A separator is installed at the upper portion of the grinding vessel 1 as shown in FIGS. 1 and 2. The separator comprises a stationary stator assembly and a rotatable rotor assembly. The stator assembly comprises the flange 4 which is provided with a central opening, and an annular, ring-shaped stator 10 removably secured to the underside of the flange 4 by fastening bolts 11.
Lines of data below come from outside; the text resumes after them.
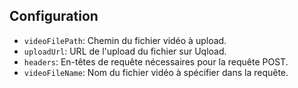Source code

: ## Configuration

- `videoFilePath`: Chemin du fichier vidéo à upload.
- `uploadUrl`: URL de l'upload du fichier sur Uqload.
- `headers`: En-têtes de requête nécessaires pour la requête POST.
- `videoFileName`: Nom du fichier vidéo à spécifier dans la requête.
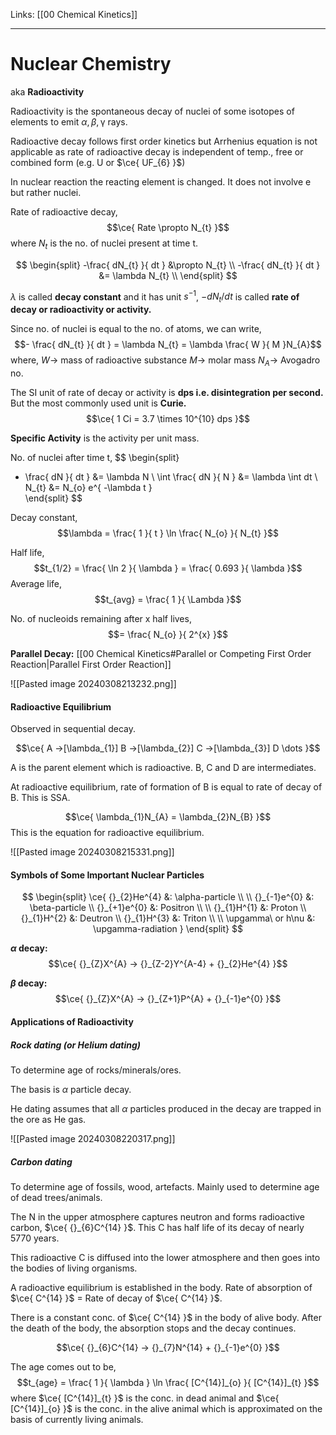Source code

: Links: [[00 Chemical Kinetics]]
___
# Nuclear Chemistry 
aka **Radioactivity**

Radioactivity is the spontaneous decay of nuclei of some isotopes of elements to emit $\alpha,\beta,\upgamma$ rays. 

Radioactive decay follows first order kinetics but Arrhenius equation is not applicable as rate of radioactive decay is independent of temp., free or combined form (e.g. U or $\ce{ UF_{6} }$)

In nuclear reaction the reacting element is changed. It does not involve e but rather nuclei. 

Rate of radioactive decay,
$$\ce{ Rate \propto N_{t} }$$
where $N_{t}$ is the no. of nuclei present at time t. 

$$
\begin{split}
-\frac{ dN_{t} }{ dt } &\propto N_{t} \\
-\frac{ dN_{t} }{ dt } &= \lambda N_{t} \\
\end{split}
$$

$\lambda$ is called **decay constant** and it has unit $s ^{-1}$,
$- dN_{t} /dt$ is called **rate of decay or radioactivity or activity.**

Since no. of nuclei is equal to the no. of atoms, we can write,
$$- \frac{ dN_{t} }{ dt } = \lambda N_{t} = \lambda \frac{ W }{ M }N_{A}$$
where,
$W \to$ mass of radioactive substance
$M \to$ molar mass
$N_{A} \to$ Avogadro no.

The SI unit of rate of decay or activity is **dps i.e. disintegration per second.**
But the most commonly used unit is **Curie.**
$$\ce{ 1 Ci = 3.7 \times 10^{10} dps }$$

**Specific Activity** is the activity per unit mass. 

No. of nuclei after time t,
$$
\begin{split}
- \frac{ dN }{ dt } &= \lambda N \\
\int \frac{ dN }{ N } &= \lambda \int dt \\
N_{t} &= N_{o} e^{ -\lambda t }  
\end{split}
$$

Decay constant,
$$\lambda = \frac{ 1 }{ t } \ln \frac{ N_{o} }{ N_{t} }$$

Half life,
$$t_{1/2} = \frac{ \ln 2 }{ \lambda } = \frac{ 0.693 }{ \lambda }$$
Average life,
$$t_{avg} = \frac{ 1 }{ \Lambda }$$

No. of nucleoids remaining after x half lives,
$$= \frac{ N_{o} }{ 2^{x} }$$

**Parallel Decay:** [[00 Chemical Kinetics#Parallel or Competing First Order Reaction|Parallel First Order Reaction]]

![[Pasted image 20240308213232.png]]

#### Radioactive Equilibrium 
Observed in sequential decay. 

$$\ce{ A ->[\lambda_{1}] B ->[\lambda_{2}] C ->[\lambda_{3}] D \dots  }$$

A is the parent element which is radioactive. 
B, C and D are intermediates.

At radioactive equilibrium, rate of formation of B is equal to rate of decay of B. This is SSA. 

$$\ce{ \lambda_{1}N_{A} = \lambda_{2}N_{B} }$$
This is the equation for radioactive equilibrium. 

![[Pasted image 20240308215331.png]]

#### Symbols of Some Important Nuclear Particles 

$$
\begin{split}
\ce{ 
{}_{2}He^{4} &: \alpha-particle \\
\\
{}_{-1}e^{0} &: \beta-particle \\
{}_{+1}e^{0} &: Positron \\
\\
{}_{1}H^{1} &: Proton \\
{}_{1}H^{2} &: Deutron \\
{}_{1}H^{3} &: Triton \\
\\
\upgamma\ or h\nu &: \upgamma-radiation
 }
\end{split}
$$

**$\alpha$ decay:**
$$\ce{ {}_{Z}X^{A} -> {}_{Z-2}Y^{A-4} + {}_{2}He^{4} }$$

**$\beta$ decay:**
$$\ce{ {}_{Z}X^{A} -> {}_{Z+1}P^{A} + {}_{-1}e^{0} }$$

#### Applications of Radioactivity 
##### Rock dating (or Helium dating)
To determine age of rocks/minerals/ores. 

The basis is $\alpha$ particle decay. 

He dating assumes that all $\alpha$ particles produced in the decay are trapped in the ore as He gas.

![[Pasted image 20240308220317.png]]

##### Carbon dating 
To determine age of fossils, wood, artefacts. 
Mainly used to determine age of dead trees/animals. 

The N in the upper atmosphere captures neutron and forms radioactive carbon, $\ce{ {}_{6}C^{14} }$. This C has half life of its decay of nearly 5770 years. 

This radioactive C is diffused into the lower atmosphere and then goes into the bodies of living organisms. 

A radioactive equilibrium is established in the body. 
Rate of absorption of $\ce{ C^{14} }$ = Rate of decay of $\ce{ C^{14} }$.

There is a constant conc. of $\ce{ C^{14} }$ in the body of alive body. 
After the death of the body, the absorption stops and the decay continues.

$$\ce{ {}_{6}C^{14} -> {}_{7}N^{14} + {}_{-1}e^{0} }$$

The age comes out to be,
$$t_{age} = \frac{ 1 }{ \lambda } \ln \frac{ [C^{14}]_{o} }{ [C^{14}]_{t} }$$
where $\ce{ [C^{14}]_{t} }$ is the conc. in dead animal and $\ce{ [C^{14}]_{o} }$ is the conc. in the alive animal which is approximated on the basis of currently living animals.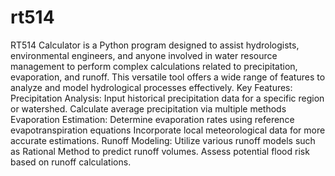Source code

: # rt514
RT514 Calculator is a Python program designed to assist hydrologists, environmental engineers, and anyone involved in water resource management to perform complex calculations related to precipitation, evaporation, and runoff. This versatile tool offers a wide range of features to analyze and model hydrological processes effectively.
Key Features:
Precipitation Analysis:
        Input historical precipitation data for a specific region or watershed.
        Calculate average precipitation via multiple methods
Evaporation Estimation:
        Determine evaporation rates using reference evapotranspiration equations
        Incorporate local meteorological data for more accurate estimations.
Runoff Modeling:
        Utilize various runoff models such as Rational Method to predict runoff volumes.
        Assess potential flood risk based on runoff calculations.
The rotor assembly comprises a support member 18 which is removably secured to the rotary shaft 8 to undergo rotation therewith by means of a key-and-groove connection. The key-and-groove connection comprises a sleeve 13 releasably connected to the rotary shaft 8 to rotate therewith (as described hereinafter), and a key 19 inserted into a pair of opposed grooves formed in the sleeve 13 and the support member 18. In this manner, the rotation of the rotary shaft 8 is transmitted through the keyed connection to the support member 18. An annular recess 18a is formed around the periphery of the support member 18, and a disc-shaped rotor 20 of generally circular shape is mounted in the recess 18a and extends radially outwardly of the support member 18. A back plate 21 is provided on the underside of the support member 18 and engages with the underside of the rotor 20 to secure the rotor to the support member 18. A set of fastening bolts 18b are used to fasten together the support member 18, the rotor 20 and the back plate 21 to thereby define the rotor assembly. A threaded nut 22 is threaded onto the lower end of the sleeve 13 in order to maintain the axial position of the rotor assembly on the sleeve 13.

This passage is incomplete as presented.